**About this exercise**: Wherever a line in the data holds the word "seeping", pull that line out.
===== Information given
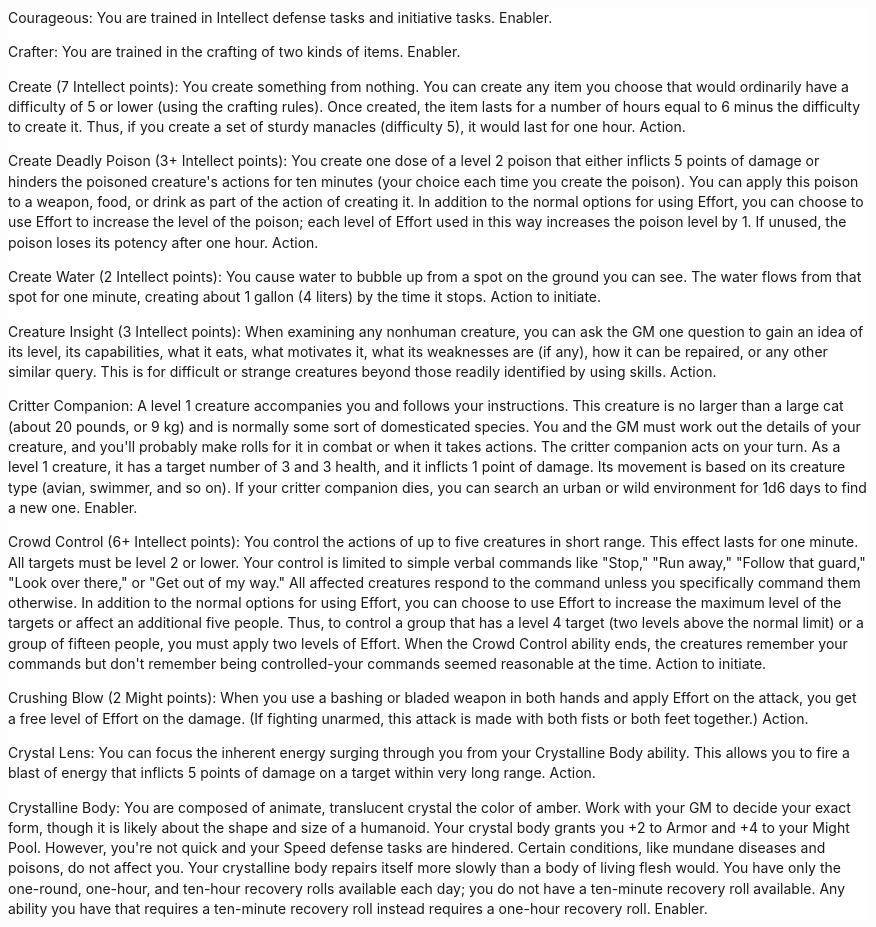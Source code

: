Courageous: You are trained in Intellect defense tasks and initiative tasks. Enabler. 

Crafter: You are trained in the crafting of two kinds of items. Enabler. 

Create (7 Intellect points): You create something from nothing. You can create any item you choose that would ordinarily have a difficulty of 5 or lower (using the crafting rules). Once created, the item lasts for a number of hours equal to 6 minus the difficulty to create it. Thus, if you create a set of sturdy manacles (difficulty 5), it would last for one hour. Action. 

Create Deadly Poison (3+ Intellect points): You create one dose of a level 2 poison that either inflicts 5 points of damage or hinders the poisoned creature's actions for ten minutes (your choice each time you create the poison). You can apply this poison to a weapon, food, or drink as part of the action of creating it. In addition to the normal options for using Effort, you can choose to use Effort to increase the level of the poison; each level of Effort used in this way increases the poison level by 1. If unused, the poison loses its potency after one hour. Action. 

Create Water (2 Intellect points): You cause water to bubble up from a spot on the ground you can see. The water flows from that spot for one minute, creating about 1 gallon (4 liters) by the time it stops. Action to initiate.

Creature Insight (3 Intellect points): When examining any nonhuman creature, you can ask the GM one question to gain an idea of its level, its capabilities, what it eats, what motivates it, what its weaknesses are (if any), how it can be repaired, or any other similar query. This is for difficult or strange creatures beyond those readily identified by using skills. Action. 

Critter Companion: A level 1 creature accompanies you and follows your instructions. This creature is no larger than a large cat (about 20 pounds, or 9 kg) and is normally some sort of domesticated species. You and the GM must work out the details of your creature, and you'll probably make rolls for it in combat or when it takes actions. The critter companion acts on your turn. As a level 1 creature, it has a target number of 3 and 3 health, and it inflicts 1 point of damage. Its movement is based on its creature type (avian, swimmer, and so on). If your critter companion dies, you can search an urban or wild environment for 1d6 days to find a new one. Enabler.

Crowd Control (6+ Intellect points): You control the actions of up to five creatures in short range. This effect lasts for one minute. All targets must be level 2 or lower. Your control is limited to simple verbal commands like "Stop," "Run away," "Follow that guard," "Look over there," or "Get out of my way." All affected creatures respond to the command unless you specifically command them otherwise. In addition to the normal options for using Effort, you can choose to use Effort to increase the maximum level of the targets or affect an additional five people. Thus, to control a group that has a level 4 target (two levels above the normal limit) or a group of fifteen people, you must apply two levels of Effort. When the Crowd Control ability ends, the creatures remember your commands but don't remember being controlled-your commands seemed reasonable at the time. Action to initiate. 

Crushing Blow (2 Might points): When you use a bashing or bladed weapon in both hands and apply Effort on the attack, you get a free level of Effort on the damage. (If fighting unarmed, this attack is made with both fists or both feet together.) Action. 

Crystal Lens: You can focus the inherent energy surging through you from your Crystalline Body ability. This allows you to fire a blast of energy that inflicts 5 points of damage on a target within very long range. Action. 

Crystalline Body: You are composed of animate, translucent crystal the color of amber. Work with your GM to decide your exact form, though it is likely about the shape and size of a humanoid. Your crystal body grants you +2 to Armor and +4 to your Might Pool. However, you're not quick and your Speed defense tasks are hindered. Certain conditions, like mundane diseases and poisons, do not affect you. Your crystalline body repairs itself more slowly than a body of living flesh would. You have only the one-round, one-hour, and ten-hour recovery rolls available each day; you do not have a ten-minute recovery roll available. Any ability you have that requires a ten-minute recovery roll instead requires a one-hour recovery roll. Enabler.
==========
===== Information given
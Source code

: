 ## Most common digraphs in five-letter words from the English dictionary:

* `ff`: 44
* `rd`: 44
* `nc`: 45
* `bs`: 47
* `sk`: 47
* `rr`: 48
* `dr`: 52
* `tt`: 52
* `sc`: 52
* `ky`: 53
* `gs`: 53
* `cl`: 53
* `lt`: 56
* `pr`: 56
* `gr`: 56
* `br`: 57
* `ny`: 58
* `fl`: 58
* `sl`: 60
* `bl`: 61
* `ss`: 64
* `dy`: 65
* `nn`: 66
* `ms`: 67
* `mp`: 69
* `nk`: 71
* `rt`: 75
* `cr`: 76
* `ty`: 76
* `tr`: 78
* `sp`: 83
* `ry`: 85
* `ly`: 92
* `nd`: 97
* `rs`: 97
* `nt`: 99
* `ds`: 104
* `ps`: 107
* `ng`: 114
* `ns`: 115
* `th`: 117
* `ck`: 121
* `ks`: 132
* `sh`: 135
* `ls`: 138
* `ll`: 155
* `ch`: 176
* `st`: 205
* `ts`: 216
==========
===== Information given
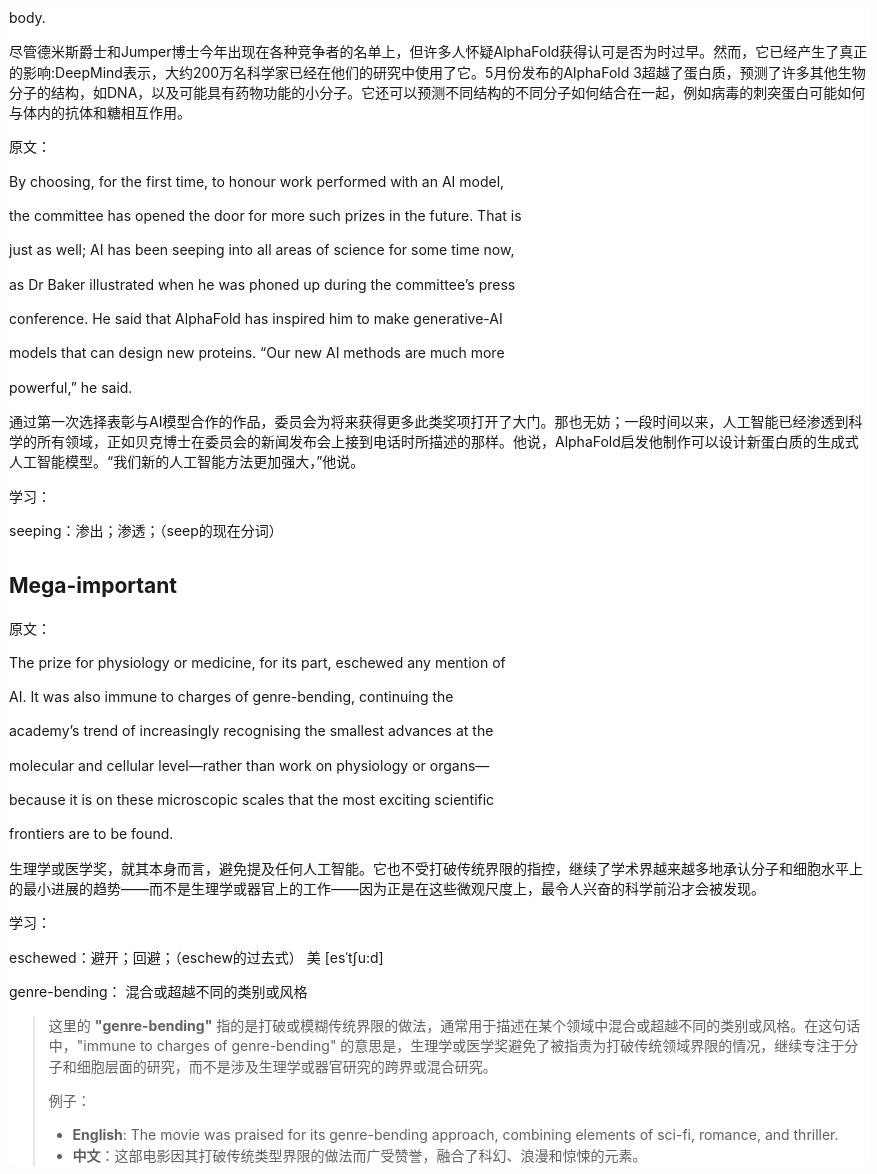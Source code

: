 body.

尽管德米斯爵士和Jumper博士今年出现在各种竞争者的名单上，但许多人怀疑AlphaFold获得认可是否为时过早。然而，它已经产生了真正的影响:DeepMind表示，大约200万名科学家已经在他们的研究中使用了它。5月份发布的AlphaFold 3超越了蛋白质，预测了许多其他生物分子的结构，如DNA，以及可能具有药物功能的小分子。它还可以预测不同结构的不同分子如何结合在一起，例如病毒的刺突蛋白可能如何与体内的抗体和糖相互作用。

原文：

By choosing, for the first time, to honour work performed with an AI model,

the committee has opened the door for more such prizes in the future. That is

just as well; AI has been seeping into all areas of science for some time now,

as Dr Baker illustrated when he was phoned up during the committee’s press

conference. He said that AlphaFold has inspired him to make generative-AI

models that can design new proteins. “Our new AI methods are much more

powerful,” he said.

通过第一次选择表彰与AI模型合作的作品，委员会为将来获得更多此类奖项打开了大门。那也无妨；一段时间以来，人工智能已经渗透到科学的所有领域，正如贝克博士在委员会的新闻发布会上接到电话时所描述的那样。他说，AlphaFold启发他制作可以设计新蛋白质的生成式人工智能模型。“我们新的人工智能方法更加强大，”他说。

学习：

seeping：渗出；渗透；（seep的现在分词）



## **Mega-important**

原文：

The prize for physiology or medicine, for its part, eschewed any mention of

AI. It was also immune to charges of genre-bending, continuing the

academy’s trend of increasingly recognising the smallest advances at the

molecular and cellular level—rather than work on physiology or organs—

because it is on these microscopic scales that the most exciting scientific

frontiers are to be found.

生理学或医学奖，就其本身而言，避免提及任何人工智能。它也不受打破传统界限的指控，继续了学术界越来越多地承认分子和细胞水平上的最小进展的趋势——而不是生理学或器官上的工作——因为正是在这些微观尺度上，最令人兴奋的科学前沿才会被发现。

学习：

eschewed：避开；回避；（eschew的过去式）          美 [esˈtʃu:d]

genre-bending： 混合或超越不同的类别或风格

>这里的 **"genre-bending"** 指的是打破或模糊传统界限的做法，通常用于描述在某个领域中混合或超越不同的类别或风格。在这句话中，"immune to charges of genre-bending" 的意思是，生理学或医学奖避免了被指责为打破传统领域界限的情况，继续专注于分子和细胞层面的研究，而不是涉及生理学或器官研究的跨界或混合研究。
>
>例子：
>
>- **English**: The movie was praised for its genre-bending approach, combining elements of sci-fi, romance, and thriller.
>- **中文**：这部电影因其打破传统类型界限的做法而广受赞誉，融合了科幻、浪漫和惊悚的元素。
==========
**Task response**:
just as well; AI has been seeping into all areas of science for some time now,
seeping：渗出；渗透；（seep的现在分词）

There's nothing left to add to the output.